To protect against today’s most sophisticated phishing threats, look to adopt the following measures:
- Advanced, integrated email security: Since 2020, Gartner has recommended that organizations protect their cloud-based email with an integrated, third-party solution. In 2023, they reiterated this recommendation. Only an integrated, third-party email security solution can defend against emerging phishing threats, including those known as “zero-day.” For this level of protection, look for solutions that leverage machine learning, natural language processing, and computer vision algorithms. Together, they provide predictive defense against all types of phishing threats, including text- and image-based threats. Also, favor solutions that incorporate human insights, utilize real-time global threat intelligence, and offer robust features for threat prevention, detection, and response. The combination better equips you to monitor for and protect against advanced phishing attacks.

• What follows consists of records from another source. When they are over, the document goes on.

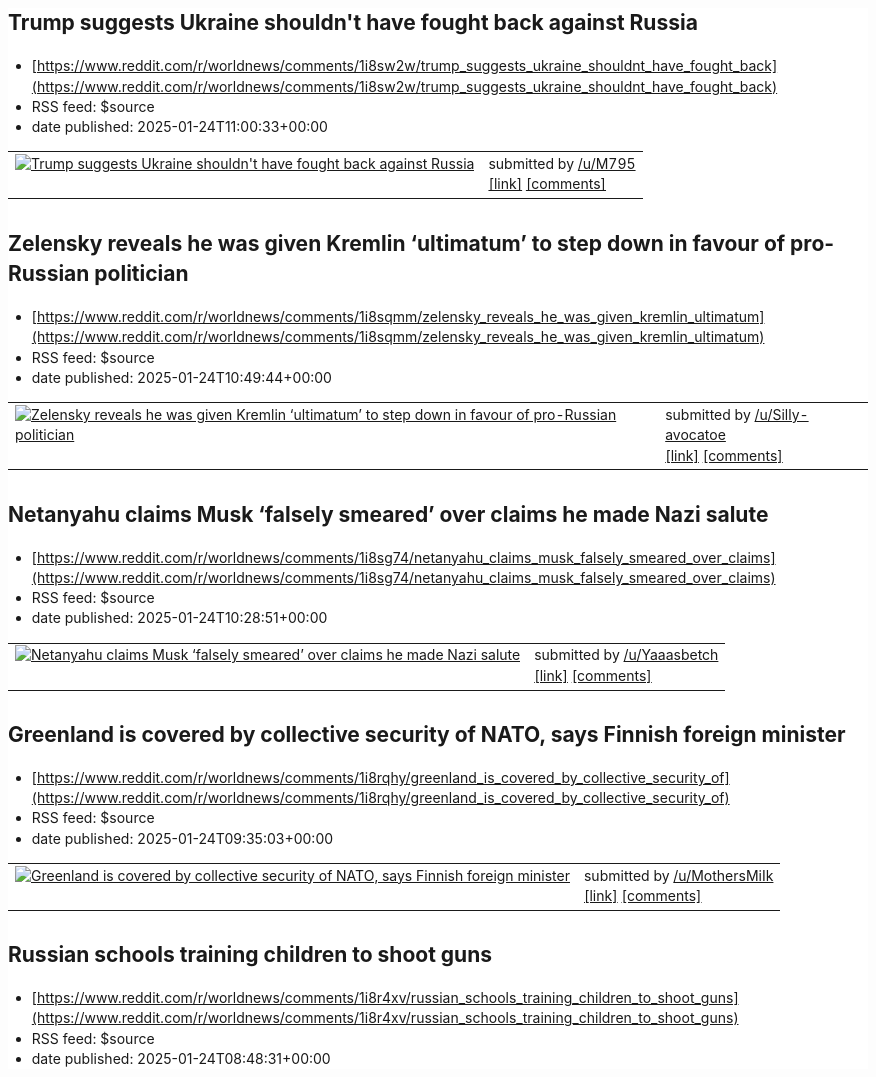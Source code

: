 ## Trump suggests Ukraine shouldn't have fought back against Russia
 - [https://www.reddit.com/r/worldnews/comments/1i8sw2w/trump_suggests_ukraine_shouldnt_have_fought_back](https://www.reddit.com/r/worldnews/comments/1i8sw2w/trump_suggests_ukraine_shouldnt_have_fought_back)
 - RSS feed: $source
 - date published: 2025-01-24T11:00:33+00:00

<table> <tr><td> <a href="https://www.reddit.com/r/worldnews/comments/1i8sw2w/trump_suggests_ukraine_shouldnt_have_fought_back/"> <img src="https://external-preview.redd.it/k4m-2fiXeZALfPaFpbUfSpY4g7uX551wUXCZNDLRo7w.jpg?width=640&amp;crop=smart&amp;auto=webp&amp;s=7e14ca66b8c53258ac3196382f57e4e4db16de96" alt="Trump suggests Ukraine shouldn't have fought back against Russia" title="Trump suggests Ukraine shouldn't have fought back against Russia" /> </a> </td><td> &#32; submitted by &#32; <a href="https://www.reddit.com/user/M795"> /u/M795 </a> <br/> <span><a href="https://www.nbcnews.com/politics/white-house/trump-suggests-ukraine-not-fought-back-russia-rcna189071">[link]</a></span> &#32; <span><a href="https://www.reddit.com/r/worldnews/comments/1i8sw2w/trump_suggests_ukraine_shouldnt_have_fought_back/">[comments]</a></span> </td></tr></table>

## Zelensky reveals he was given Kremlin ‘ultimatum’ to step down in favour of pro-Russian politician
 - [https://www.reddit.com/r/worldnews/comments/1i8sqmm/zelensky_reveals_he_was_given_kremlin_ultimatum](https://www.reddit.com/r/worldnews/comments/1i8sqmm/zelensky_reveals_he_was_given_kremlin_ultimatum)
 - RSS feed: $source
 - date published: 2025-01-24T10:49:44+00:00

<table> <tr><td> <a href="https://www.reddit.com/r/worldnews/comments/1i8sqmm/zelensky_reveals_he_was_given_kremlin_ultimatum/"> <img src="https://external-preview.redd.it/cCX6tngXNHiHE94A2XAodqIdUq6Qufhoih6zPtGrCEc.jpg?width=640&amp;crop=smart&amp;auto=webp&amp;s=cf29275a5402eb27f95d8f584655fb80da276ff2" alt="Zelensky reveals he was given Kremlin ‘ultimatum’ to step down in favour of pro-Russian politician" title="Zelensky reveals he was given Kremlin ‘ultimatum’ to step down in favour of pro-Russian politician" /> </a> </td><td> &#32; submitted by &#32; <a href="https://www.reddit.com/user/Silly-avocatoe"> /u/Silly-avocatoe </a> <br/> <span><a href="https://novayagazeta.eu/articles/2025/01/23/zelensky-reveals-he-was-given-kremlin-ultimatum-to-step-down-in-favour-of-pro-russian-politician-en-news">[link]</a></span> &#32; <span><a href="https://www.reddit.com/r/worldnews/comments/1i8sqmm/zelensky_reveals_he_was_given_kremlin_ultimatum/">[comments]</a></span> </td></tr></table>

## Netanyahu claims Musk ‘falsely smeared’ over claims he made Nazi salute
 - [https://www.reddit.com/r/worldnews/comments/1i8sg74/netanyahu_claims_musk_falsely_smeared_over_claims](https://www.reddit.com/r/worldnews/comments/1i8sg74/netanyahu_claims_musk_falsely_smeared_over_claims)
 - RSS feed: $source
 - date published: 2025-01-24T10:28:51+00:00

<table> <tr><td> <a href="https://www.reddit.com/r/worldnews/comments/1i8sg74/netanyahu_claims_musk_falsely_smeared_over_claims/"> <img src="https://external-preview.redd.it/eQdPeEHNykOj3tKMd3h4KzuiKWPYmZOGaW25QYu15nw.jpg?width=640&amp;crop=smart&amp;auto=webp&amp;s=49c2cce6fc7d67d5d369c767136498904480a7a0" alt="Netanyahu claims Musk ‘falsely smeared’ over claims he made Nazi salute" title="Netanyahu claims Musk ‘falsely smeared’ over claims he made Nazi salute" /> </a> </td><td> &#32; submitted by &#32; <a href="https://www.reddit.com/user/Yaaasbetch"> /u/Yaaasbetch </a> <br/> <span><a href="https://www.jewishnews.co.uk/netanyahu-claims-musk-falsely-smeared-over-claims-he-made-nazi-salute/">[link]</a></span> &#32; <span><a href="https://www.reddit.com/r/worldnews/comments/1i8sg74/netanyahu_claims_musk_falsely_smeared_over_claims/">[comments]</a></span> </td></tr></table>

## Greenland is covered by collective security of NATO, says Finnish foreign minister
 - [https://www.reddit.com/r/worldnews/comments/1i8rqhy/greenland_is_covered_by_collective_security_of](https://www.reddit.com/r/worldnews/comments/1i8rqhy/greenland_is_covered_by_collective_security_of)
 - RSS feed: $source
 - date published: 2025-01-24T09:35:03+00:00

<table> <tr><td> <a href="https://www.reddit.com/r/worldnews/comments/1i8rqhy/greenland_is_covered_by_collective_security_of/"> <img src="https://external-preview.redd.it/vP7wwgUcJ4_NIgq53k2VjmI3s6Cv-PBl3rY_5DPeSeg.jpg?width=640&amp;crop=smart&amp;auto=webp&amp;s=165f57be889b1c4c2e72682722009164e6c95351" alt="Greenland is covered by collective security of NATO, says Finnish foreign minister" title="Greenland is covered by collective security of NATO, says Finnish foreign minister" /> </a> </td><td> &#32; submitted by &#32; <a href="https://www.reddit.com/user/MothersMiIk"> /u/MothersMiIk </a> <br/> <span><a href="https://www.euronews.com/my-europe/2025/01/23/greenland-is-covered-by-collective-security-of-nato-says-finnish-foreign-minister">[link]</a></span> &#32; <span><a href="https://www.reddit.com/r/worldnews/comments/1i8rqhy/greenland_is_covered_by_collective_security_of/">[comments]</a></span> </td></tr></table>

## Russian schools training children to shoot guns
 - [https://www.reddit.com/r/worldnews/comments/1i8r4xv/russian_schools_training_children_to_shoot_guns](https://www.reddit.com/r/worldnews/comments/1i8r4xv/russian_schools_training_children_to_shoot_guns)
 - RSS feed: $source
 - date published: 2025-01-24T08:48:31+00:00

- Robust and unified incident response: Security incidents are an inevitable reality in cybersecurity. When they happen, responding with speed and precision matters. Look for technology that automatically remediates email threats across your tenants or users, allows you to triage and remediate user-reported emails, and enables you to manage cybersecurity from a central location.
- Extended protection from mailbox-to-browser: While email is the top attack vector, often the payload is delivered via the web. Protect your mobile and desktop users with a remote browser isolation (RBI) solution. RBI technology safeguards users from browser attacks by launching a remotely hosted session for every browsing session. For optimal email security, look for solutions that extend this protection from email links to the web, while also allowing you to seamlessly control whitelists.
- Phishing awareness training: Human error remains the leading cause of data breaches. Users seem particularly susceptible to interacting with malicious links and attachments. Phishing awareness training attempts to solve this vulnerability, teaching users to identify potential threats and report them to administrators for remediation. While any form of training can help, look for programs that administer electronically, automatically, on-demand, and according to each user’s role and seniority. These features provide the best results and ensure the training reflects the threats each user is likely to encounter.